So, I forgot a little about these things last semester. I was all caught up in figuring out my place, goals, and life in this new program. I didn't see the world around me, or I was too cognitively occupied to notice these things. But this semester, these aspects of academia about which I learned in college have again come to light.

I was trudging along, trying to get help and meeting resistance by all members of the academic-stasi who shot down what I want to study, how I want to study it, and why it matters.

Ok, so here's what I care about. I think food matters. I think it matters in a lot of ways. It matters that people have enough to eat, it matters where it comes from, how it gets where it's going, who grows it, how they grow it, how people eat it, how people feel about all of these things. I want to tell a story about some aspect of food. I think stories are the best vectors for ideas. I know how to do statistics, I get good grades in math classes, I just think they're boring and arrogant.

So, my ideas were met with a lot of hostility both for the content and the methods by a lot of people. Yet, the clouds of skepticism broke for a moment today with the chair of our department. She not only nurtured my ideas, my way of thinking, but also filled me with more enthusiasm than I came in with. She pushed me to think about the classical theorists, to consider different ways of thinking about my problem, while also coming up with tangible goals toward a realistic master's project.

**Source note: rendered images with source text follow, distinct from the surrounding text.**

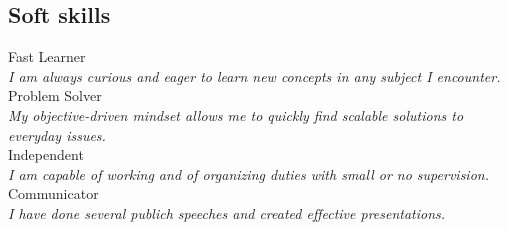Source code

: \documentclass[letterpaper]{soragna-onepage-twocols} %
\begin{document}
\begin{minipage}[t]{0.3\textwidth}
\subsection{Soft skills}

Fast Learner\\
\emph{I am always curious and eager to learn new concepts in any subject I encounter.}\\
Problem Solver\\
\emph{My objective-driven mindset allows me to quickly find scalable solutions to everyday issues.}\\
Independent\\
\emph{I am capable of working and of organizing duties with small or no supervision.}\\
Communicator\\
\emph{I have done several publich speeches and created effective presentations.}\\


\end{minipage} %
\hfill
%
%
%
%
\end{document}
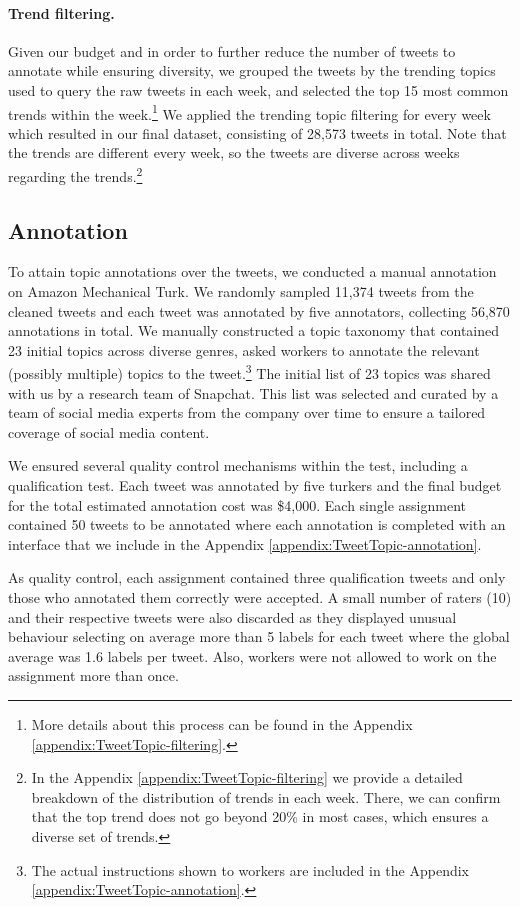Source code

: \paragraph{Trend filtering.}

Given our budget and in order to further reduce the number of tweets to annotate while ensuring diversity, we grouped the tweets by the trending topics used to query the raw tweets in each week, and selected the top 15 most common trends within the week.\footnote{More details about this process can be found in the Appendix \ref{appendix:TweetTopic-filtering}.} 
We applied the trending topic filtering for every week which resulted in our final dataset, consisting of 28,573 tweets in total. 
Note that the trends are different every week, so the tweets are diverse across weeks regarding the trends.\footnote{In the Appendix \ref{appendix:TweetTopic-filtering} we provide a detailed breakdown of the distribution of trends in each week. There, we can confirm that the top trend does not go beyond 20\% in most cases, which ensures a diverse set of trends.
} 

\subsection{Annotation}
To attain topic annotations over the tweets, we conducted a manual annotation on Amazon Mechanical Turk.
We randomly sampled 11,374 tweets from the cleaned tweets and each tweet was annotated by five annotators, collecting 56,870 annotations in total. 
We manually constructed a topic taxonomy that contained 23 initial topics across diverse genres, asked workers to annotate the relevant (possibly multiple) topics to the tweet.\footnote{The actual instructions shown to workers are included in the Appendix \ref{appendix:TweetTopic-annotation}.} The initial list of 23 topics was shared with us by a research team of Snapchat. This list was selected and curated by a team of social media experts from the company over time to ensure a tailored coverage of social media content. 

We ensured several quality control mechanisms within the test, including a qualification test. Each tweet was annotated by five turkers and the final budget for the total estimated annotation cost was \$4,000.
Each single assignment contained 50 tweets to be annotated where each annotation is completed with an interface that we include in the Appendix \ref{appendix:TweetTopic-annotation}. 

As quality control, each assignment contained three qualification tweets and only those who annotated them correctly were accepted.
A small number of raters (10) and their respective tweets were also discarded as they displayed unusual behaviour selecting on average more than 5 labels for each tweet where the global average was 1.6 labels per tweet.
Also, workers were not allowed to work on the assignment more than once.

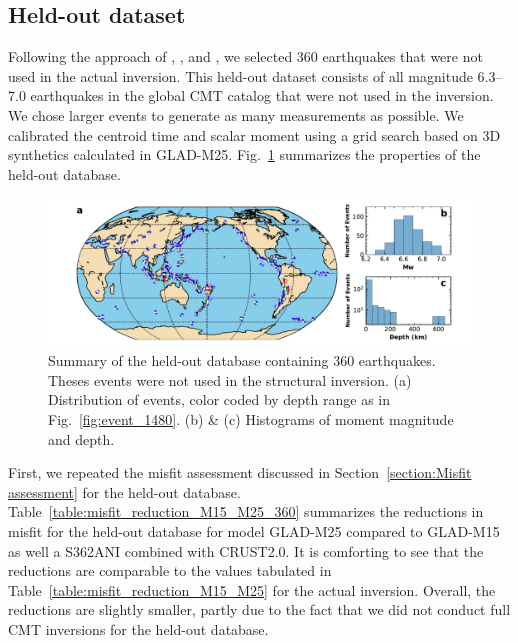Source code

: \documentclass[extra,mreferee]{gji}
\begin{document}
\subsection{Held-out dataset}

Following the approach of \cite{tape2009adjoint}, \cite{chen2015multiparameter}, and \cite{bozdaug2016global},
we selected 360 earthquakes that were not used in the actual inversion.
This held-out dataset consists of all magnitude 6.3--7.0 earthquakes in the global CMT catalog that were not used in the inversion.
We chose larger events to generate as many measurements as possible.
We calibrated the centroid time and scalar moment using a grid search based on 3D synthetics calculated in GLAD-M25.
Fig.~\ref{fig:events_360} summarizes the properties of the held-out database.

\begin{figure}
  \centering
  \includegraphics[width=\textwidth]{figures/events_360.pdf}
  \caption{Summary of the held-out database containing 360 earthquakes. Theses events were not used in the structural inversion. (a) Distribution of events, color coded by depth range as in Fig.~\ref{fig:event_1480}. (b) \& (c) Histograms of moment magnitude and depth.}
  \label{fig:events_360}
\end{figure}

First, we repeated the misfit assessment discussed in Section~\ref{section:Misfit assessment} for the held-out database.
Table~\ref{table:misfit_reduction_M15_M25_360} summarizes the reductions in misfit for the held-out database for model GLAD-M25 compared to GLAD-M15 as well a S362ANI combined with CRUST2.0.
It is comforting to see that the reductions are comparable to the
values tabulated in Table~\ref{table:misfit_reduction_M15_M25} for the actual inversion.
Overall, the reductions are slightly smaller, partly due to the fact that we did not conduct full CMT inversions for the held-out database.
\end{document}
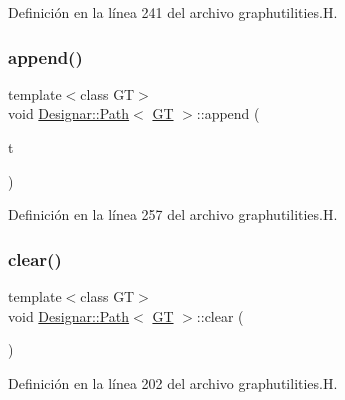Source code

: Definición en la línea 241 del archivo graphutilities.\+H.

\mbox{\label{class_designar_1_1_path_a0e69c5a5e1fffd17059b236e13f6587a}} 
\subsubsection{\texorpdfstring{append()}{append()}\hspace{0.1cm}{\footnotesize\ttfamily [2/2]}}
{\footnotesize\ttfamily template$<$class GT$>$ \\
void \hyperlink{class_designar_1_1_path}{Designar\+::\+Path}$<$ \hyperlink{demo-buildgraph_8_c_a3001c40d2c31ca87ed96cd7d1334a55e}{GT} $>$\+::append (\begin{DoxyParamCaption}\item[{\hyperlink{class_designar_1_1_path_a7b499fd50e96e3360968d4cfef7a3736}{Node\+Type} \&}]{t }\end{DoxyParamCaption})\hspace{0.3cm}{\ttfamily [inline]}}



Definición en la línea 257 del archivo graphutilities.\+H.

\mbox{\label{class_designar_1_1_path_acc2f49cce82c42701cb703c6d87f6dc2}} 
\subsubsection{\texorpdfstring{clear()}{clear()}}
{\footnotesize\ttfamily template$<$class GT$>$ \\
void \hyperlink{class_designar_1_1_path}{Designar\+::\+Path}$<$ \hyperlink{demo-buildgraph_8_c_a3001c40d2c31ca87ed96cd7d1334a55e}{GT} $>$\+::clear (\begin{DoxyParamCaption}{ }\end{DoxyParamCaption})\hspace{0.3cm}{\ttfamily [inline]}}



Definición en la línea 202 del archivo graphutilities.\+H.

\mbox{\label{class_designar_1_1_path_a72950bc3852a17d423982d55326b2382}} 
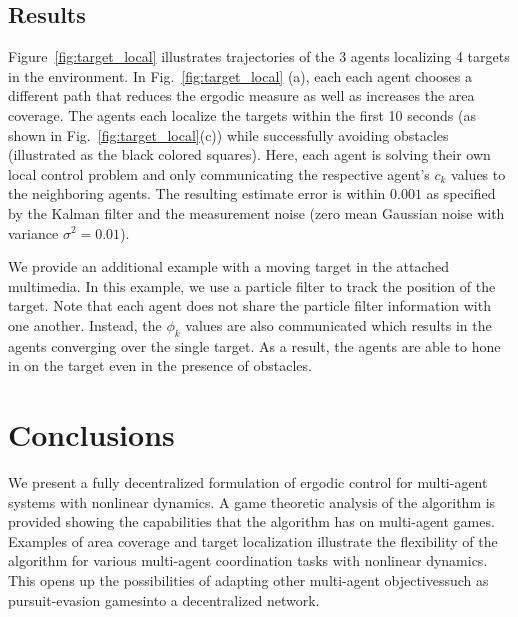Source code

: \documentclass[letterpaper, 10 pt, conference]{ieeeconf}  %
\begin{document}
\subsection{Results}
Figure~\ref{fig:target_local} illustrates trajectories of the 3 agents localizing 4 targets in the environment. 
In Fig.~\ref{fig:target_local} (a), each each agent chooses a different path that reduces the ergodic measure as well as increases the area coverage.
The agents each localize the targets within the first 10 seconds (as shown in Fig.~\ref{fig:target_local}(c)) while successfully avoiding obstacles (illustrated as the black colored squares).
Here, each agent is solving their own local control problem and only communicating the respective agent's $c_k$ values to the neighboring agents.
The resulting estimate error is within $0.001$ as specified by the Kalman filter and the measurement noise (zero mean Gaussian noise with variance $\sigma^2 = 0.01$).


We provide an additional example with a moving target in the attached multimedia.
In this example, we use a particle filter to track the position of the target.
Note that each agent does not share the particle filter information with one another.
Instead, the $\phi_k$ values are also communicated which results in the agents converging over the single target.
As a result, the agents are able to hone in on the target even in the presence of obstacles.

\section{Conclusions}
\label{sec:conclusions}
We present a fully decentralized formulation of ergodic control for multi-agent systems with nonlinear dynamics.
A game theoretic analysis of the algorithm is provided showing the capabilities that the algorithm has on multi-agent games.
Examples of area coverage and target localization illustrate the flexibility of the algorithm for various multi-agent coordination tasks with nonlinear dynamics.
This opens up the possibilities of adapting other multi-agent objectives\textemdash such as pursuit-evasion games\textemdash into a decentralized network.
\end{document}

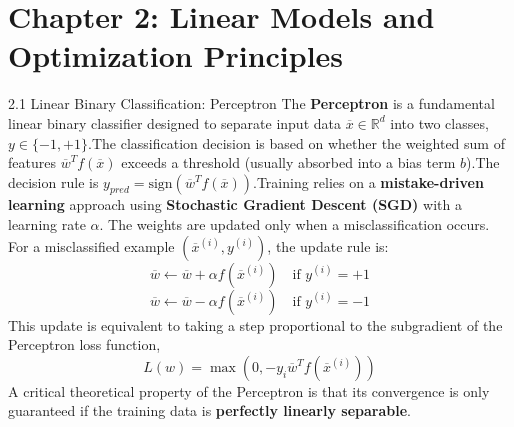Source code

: \documentclass{article}
\begin{document}
\section{Chapter 2: Linear Models and Optimization Principles}
2.1 Linear Binary Classification: Perceptron
The \textbf{Perceptron} is a fundamental linear binary classifier designed to separate input data $\overline{x} \in \mathbb{R}^d$ into two classes, $y \in \{-1, +1\}$.\footnotemark[1] The classification decision is based on whether the weighted sum of features $\overline{w}^T f(\overline{x})$ exceeds a threshold (usually absorbed into a bias term $b$).\footnotemark[1] The decision rule is $y_{pred} = \text{sign}(\overline{w}^T f(\overline{x}))$.\footnotemark[1]
Training relies on a \textbf{mistake-driven learning} approach using \textbf{Stochastic Gradient Descent (SGD)} with a learning rate $\alpha$. The weights are updated only when a misclassification occurs. For a misclassified example $(\overline{x}^{(i)},y^{(i)})$, the update rule is:
$$\overline{w} \leftarrow \overline{w} + \alpha f(\overline{x}^{(i)}) \quad \text{if } y^{(i)}=+1$$
$$\overline{w} \leftarrow \overline{w} - \alpha f(\overline{x}^{(i)}) \quad \text{if } y^{(i)}=-1$$
This update is equivalent to taking a step proportional to the subgradient of the Perceptron loss function,
$$L(w) = \max(0, -y_{i} \overline{w}^{T} f(\overline{x}^{(i)}))$$
\footnotemark[2] A critical theoretical property of the Perceptron is that its convergence is only guaranteed if the training data is \textbf{perfectly linearly separable}.\footnotemark[3]
\end{document}

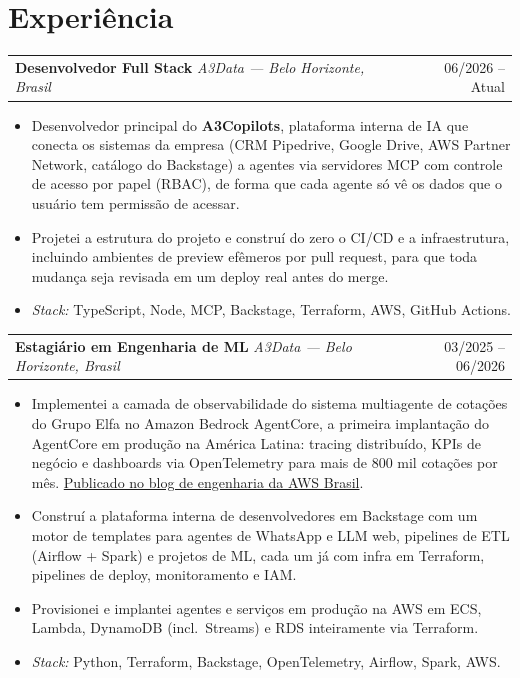\documentclass[10pt,a4paper]{article}
\makeatletter
\newcommand{\role}[4]{%
  \par\vspace{1pt}%
  \noindent\begin{tabular*}{\linewidth}[t]{@{}l@{\extracolsep{\fill}}r@{}}
    \textbf{#1} \textit{\textcolor{muted}{#2}} & \textcolor{muted}{#3} \\
  \end{tabular*}\par\nobreak
  \vspace{1pt}#4\par
}
\makeatother
\begin{document}
\section*{Experiência}
\role{Desenvolvedor Full Stack}{A3Data --- Belo Horizonte, Brasil}{06/2026 -- Atual}{
  \begin{itemize}
    \item Desenvolvedor principal do \textbf{A3Copilots}, plataforma interna de IA
          que conecta os sistemas da empresa (CRM Pipedrive, Google Drive, AWS
          Partner Network, catálogo do Backstage) a agentes via servidores MCP
          com controle de acesso por papel (RBAC), de forma que cada agente só
          vê os dados que o usuário tem permissão de acessar.
    \item Projetei a estrutura do projeto e construí do zero o CI/CD e a
          infraestrutura, incluindo ambientes de preview efêmeros por pull
          request, para que toda mudança seja revisada em um deploy real antes
          do merge.
    \item \textit{Stack:} TypeScript, Node, MCP, Backstage, Terraform, AWS, GitHub Actions.
  \end{itemize}
}
\role{Estagiário em Engenharia de ML}{A3Data --- Belo Horizonte, Brasil}{03/2025 -- 06/2026}{
  \begin{itemize}
    \item Implementei a camada de observabilidade do sistema multiagente de
          cotações do Grupo Elfa no Amazon Bedrock AgentCore, a primeira
          implantação do AgentCore em produção na América Latina: tracing
          distribuído, KPIs de negócio e dashboards via OpenTelemetry para mais
          de 800 mil cotações por mês.
          \href{https://aws.amazon.com/pt/blogs/aws-brasil/grupo-elfa-aplicando-amazon-bedrock-agentcore-para-observabilidade-de-sistema-multiagente-em-escala/}{Publicado no blog de engenharia da AWS Brasil}.
    \item Construí a plataforma interna de desenvolvedores em Backstage com um
          motor de templates para agentes de WhatsApp e LLM web, pipelines de
          ETL (Airflow + Spark) e projetos de ML, cada um já com infra em
          Terraform, pipelines de deploy, monitoramento e IAM.
    \item Provisionei e implantei agentes e serviços em produção na AWS em ECS,
          Lambda, DynamoDB (incl.\ Streams) e RDS inteiramente via Terraform.
    \item \textit{Stack:} Python, Terraform, Backstage, OpenTelemetry, Airflow, Spark, AWS.
  \end{itemize}
}
\end{document}

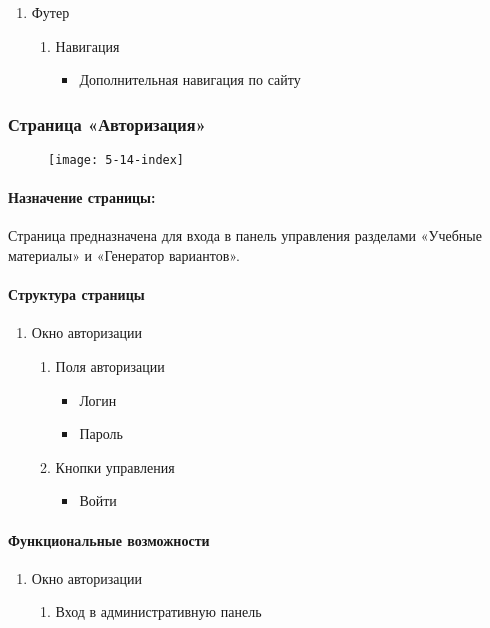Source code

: \begin{enumerate}
	\item Футер
	\begin{enumerate}
		\item Навигация
		\begin{itemize}
			\item Дополнительная навигация по сайту
		\end{itemize}
	\end{enumerate}
\end{enumerate}


\subsubsection{Страница «Авторизация»}
\begin{figure}[H]
	\texttt{[image: 5-14-index]}
\end{figure}
\paragraph{Назначение страницы:} Страница предназначена для входа в панель управления разделами «Учебные материалы» и «Генератор вариантов».

\paragraph{Структура страницы}
\begin{enumerate}
	\item Окно авторизации
	\begin{enumerate}
		\item Поля авторизации
		\begin{itemize}
		\item Логин
		\item Пароль
		\end{itemize}
		\item Кнопки управления
		\begin{itemize}
		\item Войти
		\end{itemize}
	\end{enumerate}
\end{enumerate}

\paragraph{Функциональные возможности}
\begin{enumerate}
	\item Окно авторизации
	\begin{enumerate}
		\item Вход в административную панель
	\end{enumerate}
\end{enumerate}


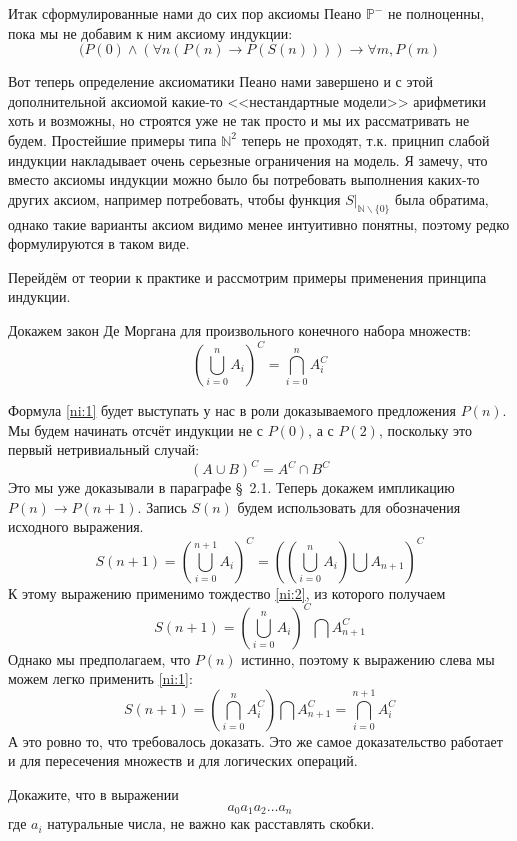 Итак сформулированные нами до сих пор аксиомы Пеано $\mathbb{P}^-$ не полноценны, пока мы не добавим к ним аксиому индукции:
$$(P(0)\land(\forall n (P(n)\to P(S(n)))) \to \forall m, P(m)$$

Вот теперь определение аксиоматики Пеано нами завершено и с этой дополнительной аксиомой какие-то <<нестандартные модели>> арифметики хоть и возможны, но строятся уже не так просто и мы их рассматривать не будем. Простейшие примеры типа $\mathbb{N}^2$ теперь не проходят, т.к. прицнип слабой индукции накладывает очень серьезные ограничения на модель. Я замечу, что вместо аксиомы индукции можно было бы потребовать выполнения каких-то других аксиом, например потребовать, чтобы функция $S|_{\mathbb{N}\backslash\{0\}}$ была обратима, однако такие варианты аксиом видимо менее интуитивно понятны, поэтому редко формулируются в таком виде.

Перейдём от теории к практике и рассмотрим примеры применения принципа индукции.

\begin{example}
Докажем закон Де Моргана для произвольного конечного набора множеств:
\begin{equation}\label{ni:1}
\left(\bigcup_{i=0}^n A_i\right)^C = \bigcap_{i=0}^n A_i^C
\end{equation}
\end{example}

Формула \eqref{ni:1} будет выступать у нас в роли доказываемого предложения $P(n)$. Мы будем начинать отсчёт индукции не с $P(0)$, а с $P(2)$, поскольку это первый нетривиальный случай:
\begin{equation}\label{ni:2}
(A\cup B)^C = A^C \cap B^C
\end{equation}
Это мы уже доказывали в параграфе \S~2.1. Теперь докажем импликацию $P(n)\to P(n + 1)$. Запись $S(n)$ будем использовать для обозначения исходного выражения.
$$S(n+1) = \left( \bigcup_{i=0}^{n+1} A_i \right)^C = \left( \left( \bigcup_{i=0}^n A_i\right) \bigcup A_{n+1}\right)^C$$
К этому выражению применимо тождество \eqref{ni:2}, из которого получаем
$$S(n+1) = \left( \bigcup_{i=0}^n A_i\right)^C \bigcap A_{n+1}^C$$
Однако мы предполагаем, что $P(n)$ истинно, поэтому к выражению слева мы можем легко применить \eqref{ni:1}:
$$S(n+1) = \left(\bigcap_{i=0}^n A_i^C\right) \bigcap A_{n+1}^C = \bigcap_{i=0}^{n+1} A_i^C$$
А это ровно то, что требовалось доказать. Это же самое доказательство работает и для пересечения множеств и для логических операций.

\begin{example}\label{ex:naturals_assoc}
Докажите, что в выражении
$$a_0 a_1 a_2 \ldots a_n$$
где $a_i$ натуральные числа, не важно как расставлять скобки.
\end{example}

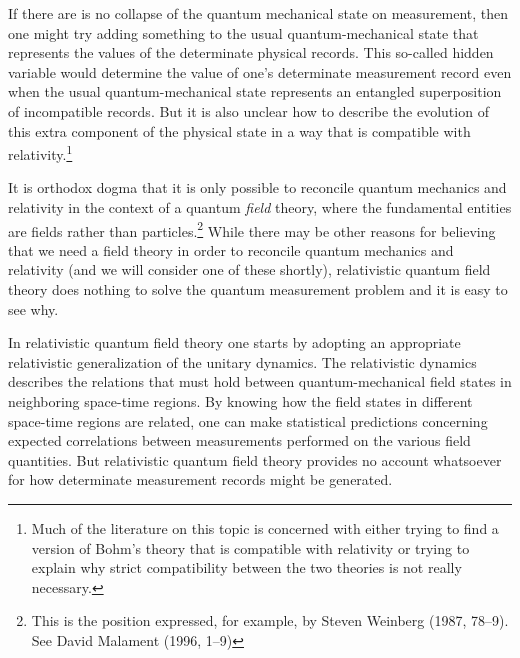 \documentclass [12pt]{article}
\begin{document}
If there are is no collapse of the quantum mechanical state on measurement,
then one might try adding something to the usual quantum-mechanical state
that represents the values of the determinate physical records.  This
so-called hidden variable would determine the value of one's
determinate measurement record even when the usual quantum-mechanical
state represents an entangled superposition of incompatible
records.  But it is also unclear how to describe the
evolution of this extra component of the physical state in a way
that is compatible with relativity.\footnote{Much of the literature on this
topic is concerned with either trying to find a version of Bohm's theory
that is compatible with relativity or trying to explain why strict
compatibility between the two theories is not really necessary.}

It is orthodox dogma that it is only possible to reconcile quantum mechanics and
relativity in the context of a quantum {\em field\/} theory, where the fundamental
entities are fields rather than particles.\footnote{This is the position expressed,
for example, by Steven Weinberg (1987, 78--9).  See David Malament (1996, 1--9)}  While
there may be other reasons for believing that we need a field theory in order
to reconcile quantum mechanics and relativity (and we will consider one
of these shortly), relativistic quantum field theory
does nothing to solve the quantum measurement problem and it is easy to see why.

In relativistic quantum field theory one starts by adopting an
appropriate relativistic generalization of the unitary dynamics.  The
relativistic dynamics describes the relations that must hold between quantum-mechanical field
states in neighboring space-time regions.  By knowing how the field states in different
space-time regions are related, one can make statistical predictions concerning
expected correlations between measurements performed on the various field quantities.
But relativistic quantum field theory provides no account whatsoever for
how determinate measurement records might be generated.
\end{document}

She and I discussed the silliness of purely rational thinking, how academics write obscurely and why, the futility of thinking only in terms of the scientific method. She gave me practical advice on how to approach difficult theories (read two interpretations of someone like Marx and then read Marx himself). On top of all this, she said she would be *honored* to be on my committee. Que simpatica.

My chair is a rare gem in this individualistic world of academia. She renewed the spark in me to learn for the sake of curiosity, not just because I'm doing it professionally. Without her, at this moment I'd be lost.

Monday, February 20, 2012

Ranting Ron Paul in Idaho

I met Ron Paul in Friday. He was in town for a rally at University of Idaho's student center. I popped in to get a sort of anthropological sense of the event. Who would be there? How many people? What kind of rhetoric would Paul be spouting?

I stepped into the student center only to be greeted with a line of people waiting to get into the auditorium. What were they waiting in line for? The rally had already started. There was no chance that the people filling the auditorium would be leaving -- so what was the point of these people outside the auditorium standing in line? For a country that is remarkably selfish, I was surprised to see how these dumb people just stood around for no end. I walked right past the line to another entrance to the auditorium. I couldn't see Paul from where I was, but I could hear every word.

The place was packed. It was mostly students, but I don't know if that is because it was at a university, or because young people have been flocking to Ron Paul lately. The usual republican types were there -- the leather american flag jacket type, the collared shirt buttoned up to the top type, the old and racist-looking type -- but at least there were no corporate types. There were a decent amount of young student-types, and I couldn't tell if they were just gawking or supporters.

I like some of what Ron Paul had to say, mostly his anti-war policies along with his monetary policy. He knows it is expensive and reckless for the American military to go policing the world in our own interest. It is so rare to have a mainstream candidate spouting this kind of anti-military isolationism, and it is refreshing. I also really like his populist rants against the 1%. He knows that the reign of the monetary system in the country (and therefore the world) is over. The creation of fiat currency away from real value commodities like gold has been taken to an extremely abstract place. One where money doesn't really mean anything anymore since the idea of trading paper has been abused by financial investors for all of us.

But the flip side of Ron Paul's love for a gold standard is his love for true free market economics. Economies will not regulate themselves to do what is in the best interest of the common good. He thinks they will, and for this he is insane. He went on and on at his rally about how government is taking away civil liberties (which it is, NDAA), but governments don't necessarily do this. This reminds me of a few posts down when I added this Elizabeth Warren video from the Daily Show. Just because THIS government is corrupt and useless doesn't mean ALL governments are.

The governmental system in this country has most certainly already failed. It is not going  to fail, it has failed. That's for sure. The country is too big, too heterogeneous for a two-party system, too injected with capital to be any good for anyone but the already powerful. Yet, that doesn't mean that any government is necessarily bad. We need laws. Laws represent us coming together and agreeing that some things that people (or groups) do are not good for all of us.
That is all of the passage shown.